Pemerintah Relaksasi Aturan untuk Mempermudah Pendanaan PLTS dari Luar Negeri
Berita Baru, Jakarta – Pemerintah terus berupaya memperlancar arus investasi untuk mendorong proyek pembangkit listrik tenaga surya (PLTS) di Indonesia. Deputi Bidang Koordinasi Infrastruktur dan Transportasi Kementerian Koordinator Bidang Kemaritiman dan Investasi (Kemenko Marves), Rachmat Kaimuddin, menyebutkan bahwa pelaku usaha PLTS masih kesulitan mendapatkan dana dari lembaga keuangan luar negeri.
Menurut Rachmat, mayoritas lembaga keuangan asing memiliki kriteria atau syarat tertentu yang menyulitkan pelaku usaha PLTS di Indonesia. Salah satu syarat tersebut adalah pencantuman Tingkat Komponen Dalam Negeri (TKDN).
“Kalau mau dapat pembiayaan luar negeri harus mencantumkan TKDN, berarti kita nggak bisa dapat uang dari World Bank, ADB (Asian Development Bank), Islamic Development Bank, semua nggak. Jadi, ini harus dibuka itu supaya bisa sekarang,” ungkap Rachmat dalam konferensi pers di Hotel Pullman, Jakarta Pusat, Rabu (8/7/2024).
Rachmat juga menyoroti bahwa industri PLTS dalam negeri jarang memenuhi TKDN sebesar 40% untuk 2024 dan 60% pada 2025. Faktor utama yang menjadi penghambat adalah kualitas komponen teknologi dalam negeri yang masih perlu ditingkatkan.
“Teknologinya berkembang terus, jadi saat ini kita juga lagi mengundang supplier-supplier atau pabrikan-pabrikan yang bisa bikin dengan teknologi yang cocok dengan kondisi sekarang. Tentunya yang ada sekarang kita juga dorong untuk bisa berinvestasi lebih supaya bisa sesuai dengan spesifikasi yang dibutuhkan,” jelasnya.
Untuk mengatasi masalah ini, pemerintah melakukan relaksasi aturan agar proyek PLTS dapat memperoleh pendanaan dari luar negeri. Peraturan Menteri Perindustrian Nomor 34/2024 yang merevisi Permenperin 4/2017 serta Peraturan Menteri ESDM (PermenESDM) 11/2024 adalah dua regulasi yang direvisi untuk merelaksasi TKDN yang dibutuhkan untuk proyek ketenagalistrikan.

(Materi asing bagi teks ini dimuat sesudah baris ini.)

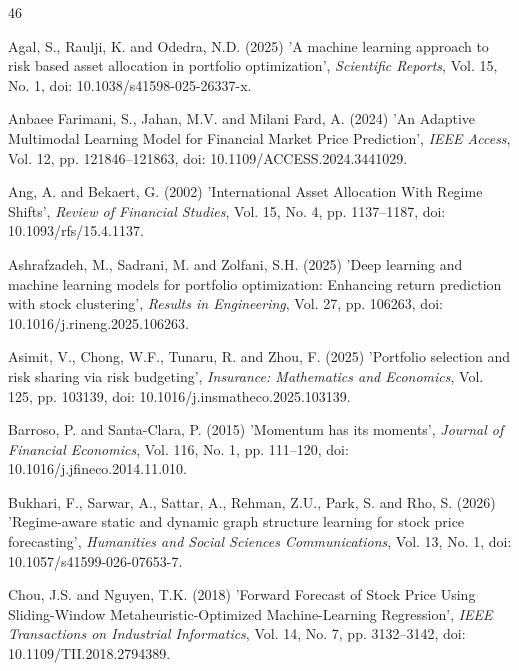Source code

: \begin{thebibliography}{46}

Agal, S., Raulji, K. and Odedra, N.D. (2025) 'A machine learning approach to risk based asset allocation in portfolio optimization', {\it Scientific Reports}, Vol. 15, No. 1, doi: 10.1038/s41598-025-26337-x.

Anbaee Farimani, S., Jahan, M.V. and Milani Fard, A. (2024) 'An Adaptive Multimodal Learning Model for Financial Market Price Prediction', {\it IEEE Access}, Vol. 12, pp. 121846--121863, doi: 10.1109/ACCESS.2024.3441029.

Ang, A. and Bekaert, G. (2002) 'International Asset Allocation With Regime Shifts', {\it Review of Financial Studies}, Vol. 15, No. 4, pp. 1137--1187, doi: 10.1093/rfs/15.4.1137.

Ashrafzadeh, M., Sadrani, M. and Zolfani, S.H. (2025) 'Deep learning and machine learning models for portfolio optimization: Enhancing return prediction with stock clustering', {\it Results in Engineering}, Vol. 27, pp. 106263, doi: 10.1016/j.rineng.2025.106263.

Asimit, V., Chong, W.F., Tunaru, R. and Zhou, F. (2025) 'Portfolio selection and risk sharing via risk budgeting', {\it Insurance: Mathematics and Economics}, Vol. 125, pp. 103139, doi: 10.1016/j.insmatheco.2025.103139.

Barroso, P. and Santa-Clara, P. (2015) 'Momentum has its moments', {\it Journal of Financial Economics}, Vol. 116, No. 1, pp. 111--120, doi: 10.1016/j.jfineco.2014.11.010.

Bukhari, F., Sarwar, A., Sattar, A., Rehman, Z.U., Park, S. and Rho, S. (2026) 'Regime-aware static and dynamic graph structure learning for stock price forecasting', {\it Humanities and Social Sciences Communications}, Vol. 13, No. 1, doi: 10.1057/s41599-026-07653-7.

Chou, J.S. and Nguyen, T.K. (2018) 'Forward Forecast of Stock Price Using Sliding-Window Metaheuristic-Optimized Machine-Learning Regression', {\it IEEE Transactions on Industrial Informatics}, Vol. 14, No. 7, pp. 3132--3142, doi: 10.1109/TII.2018.2794389.


\end{thebibliography}
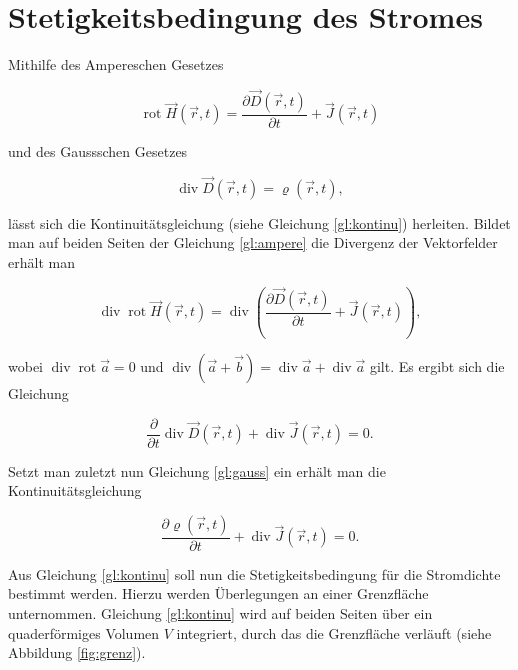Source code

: \section{Stetigkeitsbedingung des Stromes}
Mithilfe des Ampereschen Gesetzes

\begin{equation}
\label{gl:ampere}
\operatorname{rot} \vec{H}(\vec{r},t) = \frac{\partial\vec{D}(\vec{r},t)}{\partial t}
+ \vec{J}(\vec{r},t)
\end{equation} 

und des Gaussschen Gesetzes

\begin{equation}
\label{gl:gauss}
\operatorname{div} \vec{D}(\vec{r},t) = \varrho (\vec{r},t),
\end{equation}

lässt sich die Kontinuitätsgleichung (siehe Gleichung \ref{gl:kontinu}) herleiten.
Bildet man auf beiden Seiten der Gleichung \ref{gl:ampere} die Divergenz der Vektorfelder erhält man

\begin{equation*}
\operatorname{div} \operatorname{rot} \vec{H}(\vec{r},t) = \operatorname{div} \left( \frac{\partial\vec{D}(\vec{r},t)}{\partial t} + \vec{J}(\vec{r},t) \right),
\end{equation*} 

wobei $\operatorname{div} \operatorname{rot} \vec{a} = 0$ und $\operatorname{div} (\vec{a}+\vec{b}) = \operatorname{div} \vec{a} + \operatorname{div} \vec{a}$ gilt. Es ergibt sich die Gleichung

\begin{equation*}
\frac{\partial}{\partial t}\operatorname{div}\vec{D}(\vec{r},t) + \operatorname{div}\vec{J}(\vec{r},t) = 0.
\end{equation*}

Setzt man zuletzt nun Gleichung \ref{gl:gauss} ein erhält man die Kontinuitätsgleichung

\begin{equation}
\label{gl:kontinu}
\frac{\partial \varrho (\vec{r},t)}{\partial t} + \operatorname{div}\vec{J}(\vec{r},t) = 0.
\end{equation}

Aus Gleichung \ref{gl:kontinu} soll nun die Stetigkeitsbedingung für die Stromdichte bestimmt werden. Hierzu werden Überlegungen an einer Grenzfläche unternommen. Gleichung \ref{gl:kontinu} wird auf beiden Seiten über ein quaderförmiges  Volumen $V$ integriert, durch das die Grenzfläche verläuft (siehe Abbildung \ref{fig:grenz}).

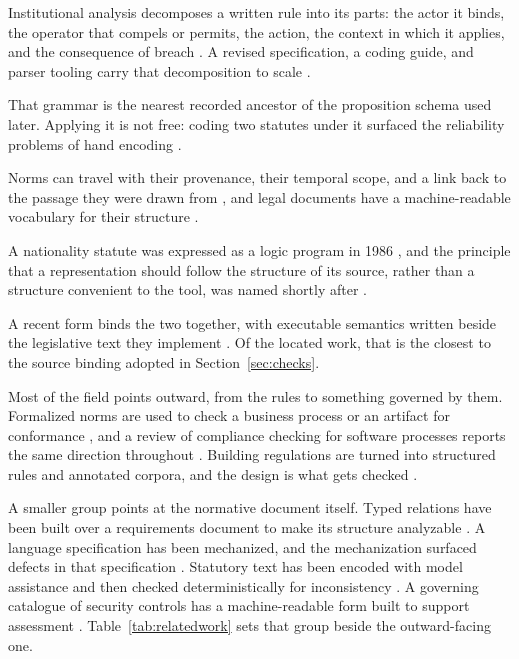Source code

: Institutional analysis decomposes a written rule into its parts: the actor it binds, the operator that compels or permits, the action, the context in which it applies, and the consequence of breach \citep{crawford1995}. A revised specification, a coding guide, and parser tooling carry that decomposition to scale \citep{frantz2021, frantz2020codebook, frantz2025parser}.

That grammar is the nearest recorded ancestor of the proposition schema used later. Applying it is not free: coding two statutes under it surfaced the reliability problems of hand encoding \citep{basurto2010}.

Norms can travel with their provenance, their temporal scope, and a link back to the passage they were drawn from \citep{legalruleml}, and legal documents have a machine-readable vocabulary for their structure \citep{akomanotoso, palmirani2011}.

A nationality statute was expressed as a logic program in 1986 \citep{sergot1986}, and the principle that a representation should follow the structure of its source, rather than a structure convenient to the tool, was named shortly after \citep{benchcapon1992}.

A recent form binds the two together, with executable semantics written beside the legislative text they implement \citep{catala2021}. Of the located work, that is the closest to the source binding adopted in Section~\ref{sec:checks}.

Most of the field points outward, from the rules to something governed by them. Formalized norms are used to check a business process or an artifact for conformance \citep{governatori2016, hashmi2015}, and a review of compliance checking for software processes reports the same direction throughout \citep{castellanos2022}. Building regulations are turned into structured rules and annotated corpora, and the design is what gets checked \citep{hettiarachchi2025}.

A smaller group points at the normative document itself. Typed relations have been built over a requirements document to make its structure analyzable \citep{grosser2022}. A language specification has been mechanized, and the mechanization surfaced defects in that specification \citep{watt2018}. Statutory text has been encoded with model assistance and then checked deterministically for inconsistency \citep{yadamsuren2026}. A governing catalogue of security controls has a machine-readable form built to support assessment \citep{piez2019}. Table~\ref{tab:relatedwork} sets that group beside the outward-facing one.

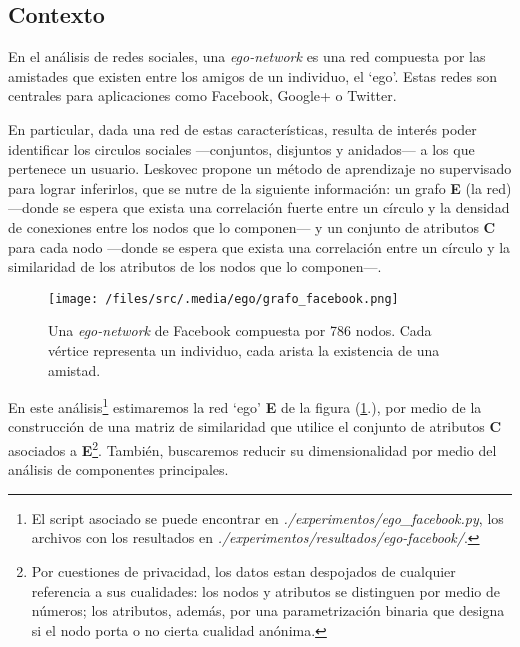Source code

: 
\vspace{2em}
\subsection{Contexto} 

En el análisis de redes sociales, una \textit{ego-network} \cite{Leskovec} es una red compuesta por las amistades que existen entre los amigos de un individuo, el `ego'. Estas redes son centrales para aplicaciones como Facebook, Google+ o Twitter. 

\vspace{1em}
En particular, dada una red de estas características, resulta de interés poder identificar los circulos sociales ---conjuntos, disjuntos y anidados--- a los que pertenece un usuario. Leskovec \cite{Leskovec} propone un método de aprendizaje no supervisado para lograr inferirlos, que se nutre de la siguiente información: un grafo \textbf{E} (la red) ---donde se espera que exista una correlación fuerte entre un círculo y la densidad de conexiones entre los nodos que lo componen--- y un conjunto de atributos \textbf{C} para cada nodo ---donde se espera que exista una correlación entre un círculo y la similaridad de los atributos de los nodos que lo componen---.

\vspace{1em}
\begin{figure}[!htbp]
\texttt{[image: /files/src/.media/ego/grafo\_facebook.png]}
\caption{Una \textit{ego-network} de Facebook compuesta por 786 nodos. Cada vértice representa un individuo, cada arista la existencia de una amistad.} \label{ego_facebook}
\end{figure}

\vspace{1em}
En este análisis\footnote{El script asociado se puede encontrar en \textit{./experimentos/ego\_facebook.py}, los archivos con los resultados  en \textit{./experimentos/resultados/ego-facebook/}.} estimaremos la red `ego' \textbf{E} de la figura (\ref{ego_facebook}.), por medio de la construcción de una matriz de similaridad que utilice el conjunto de atributos \textbf{C} asociados a \textbf{E}\footnote{Por cuestiones de privacidad, los datos estan despojados de cualquier referencia a sus cualidades: los nodos y atributos se distinguen por medio de números; los atributos, además, por una parametrización binaria que designa si el nodo porta o no cierta cualidad anónima.}. También, buscaremos reducir su dimensionalidad por medio del análisis de componentes principales.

Dengan revisi tersebut, proyek PLTS dapat tidak memenuhi TKDN asal mendapatkan hibah dari luar negeri.
Namun, ada beberapa syarat yang harus dipenuhi pelaku usaha. Pendanaan harus berjumlah minimal 50% dari total kebutuhan proyek, perjanjian hibah atau pinjaman luar negeri harus diteken selambat-lambatnya pada 2024, dan pemerintah memberi jangka waktu importasi PLTS maksimal setahun.
“Jadi nggak boleh impor lama-lama gitu, kan. Itu mungkin bisa dipertimbangkan untuk mendapatkan relaksasi impor modulnya atau sebagainya (komponen PLTS),” ujar Rachmat.
Rachmat juga menjelaskan bahwa persetujuan untuk mendapatkan relaksasi impor harus diperoleh dalam rapat koordinasi yang dipimpin oleh Menko Marves Luhut Binsar Pandjaitan. “Rakor yang dipimpin oleh Menko yang membidangi mineral-energi. Dalam hal ini Menko Marves dan biasanya di Menko Marves. Kebetulan Menko Marves itu Kepala Satgas Peningkatan Penggunaan Produk Dalam Negeri (P3DN),” jelas dia.